Options 101: It's never been easier to learn how to trade options, especially with our free guide from top trading expert Tom Gentile. Click here to get it.

Today's trade is in an area of the market that you might have overlooked. All the recent excitement has been in tech stocks with a smattering of value plays in the financials. But it's hard to gain an edge when everyone is already doing the same thing. That's why we are looking at a sector that's really been out of favor for a while but is finally coming back.

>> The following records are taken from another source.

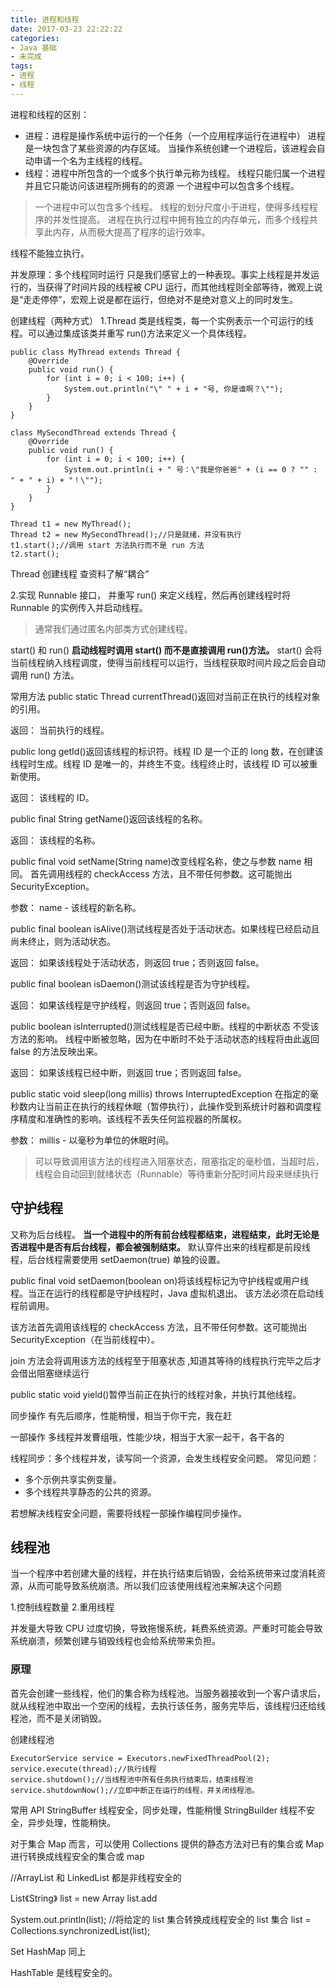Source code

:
 ```yaml
---
title: 进程和线程
date: 2017-03-23 22:22:22
categories: 
- Java 基础
- 未完成
tags: 
- 进程
- 线程
---
```


进程和线程的区别：
- 进程：进程是操作系统中运行的一个任务（一个应用程序运行在进程中）
进程是一块包含了某些资源的内存区域。
当操作系统创建一个进程后，该进程会自动申请一个名为主线程的线程。
- 线程：进程中所包含的一个或多个执行单元称为线程。
线程只能归属一个进程并且它只能访问该进程所拥有的的资源
一个进程中可以包含多个线程。
>一个进程中可以包含多个线程。
>线程的划分尺度小于进程，使得多线程程序的并发性提高。
>进程在执行过程中拥有独立的内存单元，而多个线程共享此内存，从而极大提高了程序的运行效率。

<!--more-->

线程不能独立执行。

并发原理：多个线程同时运行 只是我们感官上的一种表现。事实上线程是并发运行的，当获得了时间片段的线程被 CPU 运行，而其他线程则全部等待，微观上说是“走走停停”，宏观上说是都在运行，但绝对不是绝对意义上的同时发生。



创建线程（两种方式）
1.Thread 类是线程类，每一个实例表示一个可运行的线程。可以通过集成该类并重写 run()方法来定义一个具体线程。

	public class MyThread extends Thread {
		@Override
		public void run() {
			for (int i = 0; i < 100; i++) {
				System.out.println("\" " + i + "号, 你是谁啊？\"");
			}
		}
	}

	class MySecondThread extends Thread {
		@Override
		public void run() {
			for (int i = 0; i < 100; i++) {
				System.out.println(i + " 号：\"我是你爸爸" + (i == 0 ? "" : " + " + i) + "！\"");
			}
		}
	}

	Thread t1 = new MyThread();
	Thread t2 = new MySecondThread();//只是就绪，并没有执行
	t1.start();//调用 start 方法执行而不是 run 方法
	t2.start();

Thread 创建线程
查资料了解“耦合”


2.实现 Runnable 接口， 并重写 run() 来定义线程，然后再创建线程时将 Runnable 的实例传入并启动线程。





>通常我们通过匿名内部类方式创建线程。


start() 和 run() 
**启动线程时调用 start() 而不是直接调用 run()方法。**
start() 会将当前线程纳入线程调度，使得当前线程可以运行，当线程获取时间片段之后会自动调用 run() 方法。


常用方法
public static Thread currentThread()返回对当前正在执行的线程对象的引用。 

返回：
当前执行的线程。


public long getId()返回该线程的标识符。线程 ID 是一个正的 long 数，在创建该线程时生成。线程 ID 是唯一的，并终生不变。线程终止时，该线程 ID 可以被重新使用。 

返回：
该线程的 ID。


public final String getName()返回该线程的名称。 

返回：
该线程的名称。


public final void setName(String name)改变线程名称，使之与参数 name 相同。 
首先调用线程的 checkAccess 方法，且不带任何参数。这可能抛出 SecurityException。 


参数：
name - 该线程的新名称。 


public final boolean isAlive()测试线程是否处于活动状态。如果线程已经启动且尚未终止，则为活动状态。 

返回：
如果该线程处于活动状态，则返回 true；否则返回 false。


public final boolean isDaemon()测试该线程是否为守护线程。 

返回：
如果该线程是守护线程，则返回 true；否则返回 false。


public boolean isInterrupted()测试线程是否已经中断。线程的中断状态 不受该方法的影响。 
线程中断被忽略，因为在中断时不处于活动状态的线程将由此返回 false 的方法反映出来。 


返回：
如果该线程已经中断，则返回 true；否则返回 false。


public static void sleep(long millis)
                  throws InterruptedException 在指定的毫秒数内让当前正在执行的线程休眠（暂停执行），此操作受到系统计时器和调度程序精度和准确性的影响。该线程不丢失任何监视器的所属权。

参数：
millis - 以毫秒为单位的休眠时间。 
>可以导致调用该方法的线程进入阻塞状态，阻塞指定的毫秒值，当超时后，线程会自动回到就绪状态（Runnable）等待重新分配时间片段来继续执行


## 守护线程 ##
又称为后台线程。
**当一个进程中的所有前台线程都结束，进程结束，此时无论是否进程中是否有后台线程，都会被强制结束。**
默认穿件出来的线程都是前段线程，后台线程需要使用 setDaemon(true) 单独的设置。

public final void setDaemon(boolean on)将该线程标记为守护线程或用户线程。当正在运行的线程都是守护线程时，Java 虚拟机退出。 
该方法必须在启动线程前调用。 

该方法首先调用该线程的 checkAccess 方法，且不带任何参数。这可能抛出 SecurityException（在当前线程中）。 



join
方法会将调用该方法的线程至于阻塞状态 ,知道其等待的线程执行完毕之后才会借出阻塞继续运行


public static void yield()暂停当前正在执行的线程对象，并执行其他线程。 

同步操作
有先后顺序，性能稍慢，相当于你干完，我在赶

一部操作
多线程并发曹组哦，性能少块，相当于大家一起干，各干各的


线程同步：多个线程并发，读写同一个资源，会发生线程安全问题。
常见问题：
- 多个示例共享实例变量。
- 多个线程共享静态的公共的资源。

若想解决线程安全问题，需要将线程一部操作编程同步操作。



## 线程池 ##
当一个程序中若创建大量的线程，并在执行结束后销毁，会给系统带来过度消耗资源，从而可能导致系统崩溃。所以我们应该使用线程池来解决这个问题

1.控制线程数量
2.重用线程

并发量大导致 CPU 过度切换，导致拖慢系统，耗费系统资源。严重时可能会导致系统崩溃，频繁创建与销毁线程也会给系统带来负担。

### 原理
首先会创建一些线程，他们的集合称为线程池。当服务器接收到一个客户请求后，就从线程池中取出一个空闲的线程，去执行该任务，服务完毕后，该线程归还给线程池，而不是关闭销毁。

创建线程池

	ExecutorService service = Executors.newFixedThreadPool(2); 
	service.execute(thread);//执行线程
	service.shutdown();//当线程池中所有任务执行结束后，结束线程池
	service.shutdownNow();//立即中断正在运行的线程，并关闭线程池。


常用 API
StringBuffer 线程安全，同步处理，性能稍慢
StringBuilder 线程不安全，异步处理，性能稍快。

对于集合 Map 而言，可以使用 Collections 提供的静态方法对已有的集合或 Map 进行转换成线程安全的集合或 map


//ArrayList 和 LinkedList 都是非线程安全的

List《String》 list = new Array
list.add


System.out.println(list);
//将给定的 list 集合转换成线程安全的 list 集合
list = Collections.synchronizedList(list);


Set HashMap 同上


HashTable 是线程安全的。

The oil market has been on a roller coaster this year. From demand getting crushed as the economy shut down to the insane drop below zero in April, the price of a barrel of crude has been under constant pressure. It was no wonder that nobody wanted to touch energy stocks.

That is the best time to start looking - when nobody else is.

Now that state after state is starting to reopen their economies, Money Morning Options Specialist Tom Gentile thinks that it is time for oil to stage a comeback.

Despite the pandemic, people are traveling more, especially now that summer is around the corner. Increasing business activity means higher demand for energy. And don't forget we've already seen surprisingly strong reports in jobs and retail sales. Plus, the Fed has pledged to do whatever it takes to get the economy back on its feet again, including pouring trillions into the economy.

That's going to fuel our latest options trade even higher over the summer months.

It could triple your money by July...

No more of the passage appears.